HDTV is a set of standards. It is not subjective. To address any concerns that 720p is a uniquely American phenomenon, I refer you to the EBU (*European* Broadcasting Union) Technical Committee: "
a minimum of 720 vertical lines(PDF)"
I'll also refer you to the (groan) Wikipedia article on HDTV, which has a very clear chart that accurately reflects the embodiment of international standards:
here
Finally, I'll refer to Samsung's excellent guide for beginners:
here
ATSC and DVB both define SDTV and HDTV standards (there is no such thing as EDTV except in marketing), and all 720 vertical-line formats and higher are classified as HDTV per A/53.
Actually, if you were following the controversy, you should remember that the issue wasn't that 720p wasn't 'high definition', it was that they objected to the inclusion of multiple resolutions and formats in the standard. In other words, they urged "HDTV" to be defined as 1920x1080 progressive and nothing else. 720p would have to be called something else, as would 2160p, as would 1080i. As history has played out, that view did not prevail (for better or worse). They objected to 1080i being called HDTV for about a decade before revising their position to "just 1920x1080"--but within a few years, they'd lost that argument, too.
But this is more considered to be enhanced TV rather than HD (like 480p60).
Considering that neither ATSC nor DVB, let alone ITU-R, EBU, ISDB, or the FCC, have any idea what "enhanced TV" is, I think we all can move on. "EDTV" is marketing and nothing else. SDTV and HDTV are the only two officially recognized kinds of DTV worldwide.
The distinction is clean and intuitive as it actually exists. 480/576 formats are SDTV; 720p and higher are HDTV. Splitting the resolutions around a convoluted scheme of framerate and color space, including some but not others is needlessly complex and detracts from the central and immediate difference between HD and other content: resolution. Since 720p and 1080i share the same approximate effective vertical resolution (due to idiosyncrasies in the production of most 1080i), it would be odd to separate them in that way. I can see how you would come away from reading on ITU-R BT.709 with that impression, since it is dominated by issues of colorspace reproduction (i.e. predominantly sRGB), not by broadcasting (ATSC/DVB) or image production.
yeh but come on, what is the main point of editing HD - to deliver it in the most natural format, which in 2008 is probably disc.
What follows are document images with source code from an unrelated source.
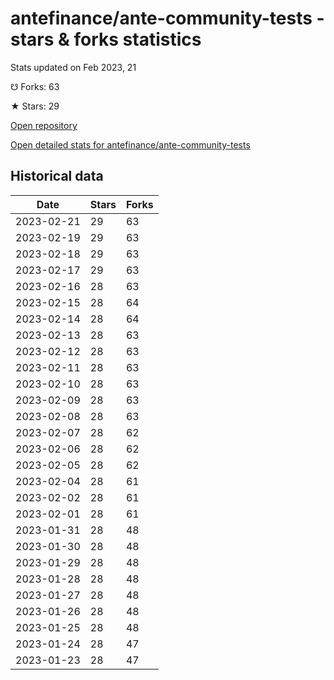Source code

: # antefinance/ante-community-tests - stars & forks statistics

Stats updated on Feb 2023, 21

☋ Forks: 63

★ Stars: 29

[Open repository](https://github.com/antefinance/ante-community-tests)

[Open detailed stats for antefinance/ante-community-tests](https://reviewgithub.com/rep/antefinance/ante-community-tests)

## Historical data
| Date | Stars | Forks |
|------|-------|-------|
| 2023-02-21 | 29 | 63 | 
| 2023-02-19 | 29 | 63 | 
| 2023-02-18 | 29 | 63 | 
| 2023-02-17 | 29 | 63 | 
| 2023-02-16 | 28 | 63 | 
| 2023-02-15 | 28 | 64 | 
| 2023-02-14 | 28 | 64 | 
| 2023-02-13 | 28 | 63 | 
| 2023-02-12 | 28 | 63 | 
| 2023-02-11 | 28 | 63 | 
| 2023-02-10 | 28 | 63 | 
| 2023-02-09 | 28 | 63 | 
| 2023-02-08 | 28 | 63 | 
| 2023-02-07 | 28 | 62 | 
| 2023-02-06 | 28 | 62 | 
| 2023-02-05 | 28 | 62 | 
| 2023-02-04 | 28 | 61 | 
| 2023-02-02 | 28 | 61 | 
| 2023-02-01 | 28 | 61 | 
| 2023-01-31 | 28 | 48 | 
| 2023-01-30 | 28 | 48 | 
| 2023-01-29 | 28 | 48 | 
| 2023-01-28 | 28 | 48 | 
| 2023-01-27 | 28 | 48 | 
| 2023-01-26 | 28 | 48 | 
| 2023-01-25 | 28 | 48 | 
| 2023-01-24 | 28 | 47 | 
| 2023-01-23 | 28 | 47 | 


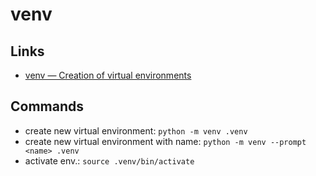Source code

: # venv

## Links
- [venv — Creation of virtual environments](https://docs.python.org/3/library/venv.html)

## Commands
- create new virtual environment: `python -m venv .venv`
- create new virtual environment with name: `python -m venv --prompt <name> .venv`
- activate env.: `source .venv/bin/activate`
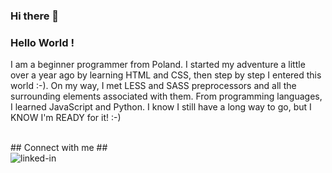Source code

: ### Hi there 👋

### Hello World !
I am a beginner programmer from Poland. I started my adventure a little over a year ago by learning HTML and CSS, then step by step I entered this world :-). On my way, I met LESS and SASS preprocessors and all the surrounding elements associated with them. From programming languages, I learned JavaScript and Python. I know I still have a long way to go, but I KNOW I'm READY for it! :-)

<br>## Connect with me ##<br> [<img align="left" alt="linked-in" src="https://img.shields.io/badge/linkedin-%230077B5.svg?&style=for-the-badge&logo=linkedin&logoColor=white" />](https://www.linkedin.com/in/konrad-kucharski-3b2477109/)<br>


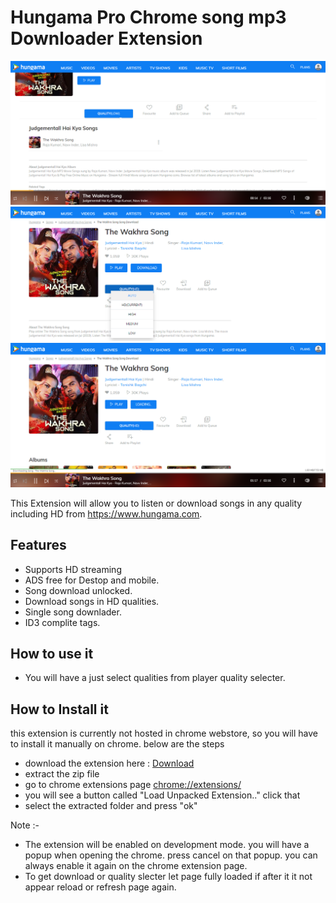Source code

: # Hungama Pro Chrome song mp3 Downloader Extension

![Song Quality Selector](https://raw.githubusercontent.com/udpf/Hungama-Pro/master/img/p1.png)
![Song Quality Selector](https://raw.githubusercontent.com/udpf/Hungama-Pro/master/img/p2.png)
![Song Quality Selector](https://raw.githubusercontent.com/udpf/Hungama-Pro/master/img/p3.png)

This Extension will allow you to listen or download songs in any quality including HD from https://www.hungama.com. 

## Features

- Supports HD streaming
- ADS free for Destop and mobile.
- Song download unlocked.
- Download songs in HD qualities.
- Single song downlader.
- ID3  complite tags.

## How to use it

- You will have a just select qualities from  player quality selecter.

## How to Install it

this extension is currently not hosted in chrome webstore, so you will have to install it manually on chrome. below are the steps

- download the extension here : [Download](https://github.com/udpf/Hungama-Pro/archive/master.zip)
- extract the zip file
- go to chrome extensions page [chrome://extensions/](chrome://extensions/)
- you will see a button called "Load Unpacked Extension.." click that
- select the extracted folder and press "ok"

Note :-
- The extension will be enabled on development mode. you will have a popup when opening the chrome. press cancel on that popup. you can always enable it again on the chrome extension page.
- To get download or quality slecter let page fully loaded if after it it not appear reload or refresh page again.
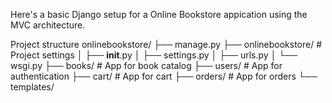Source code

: Here's a basic Django setup for a Online Bookstore appication using the MVC architecture.

Project structure
onlinebookstore/
├── manage.py
├── onlinebookstore/         # Project settings
│   ├── __init__.py
│   ├── settings.py
│   ├── urls.py
│   └── wsgi.py
├── books/                   # App for book catalog
├── users/                   # App for authentication
├── cart/                    # App for cart
├── orders/                  # App for orders
└── templates/
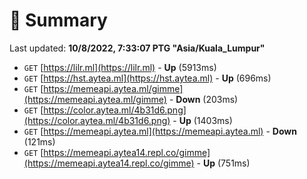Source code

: # 📖 Summary
Last updated: **10/8/2022, 7:33:07 PTG "Asia/Kuala_Lumpur"**

- `GET` [https://lilr.ml](https://lilr.ml) - **Up** (5913ms)
- `GET` [https://hst.aytea.ml](https://hst.aytea.ml) - **Up** (696ms)
- `GET` [https://memeapi.aytea.ml/gimme](https://memeapi.aytea.ml/gimme) - **Down** (203ms)
- `GET` [https://color.aytea.ml/4b31d6.png](https://color.aytea.ml/4b31d6.png) - **Up** (1403ms)
- `GET` [https://memeapi.aytea.ml](https://memeapi.aytea.ml) - **Down** (121ms)
- `GET` [https://memeapi.aytea14.repl.co/gimme](https://memeapi.aytea14.repl.co/gimme) - **Up** (751ms)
still i agree in principle with what you say
I think it's more accurate to say that the point of editing HD is to preserve as much of the original content as possible so that when moving to final production, your final encoding is the only source of quality loss. Delivery in the "most natural format" as of today would still be DVD, so encoding for DVD would entail a loss of HD. As has been said, however, HD-DVD players can play back properly encoded HD video from a DVD.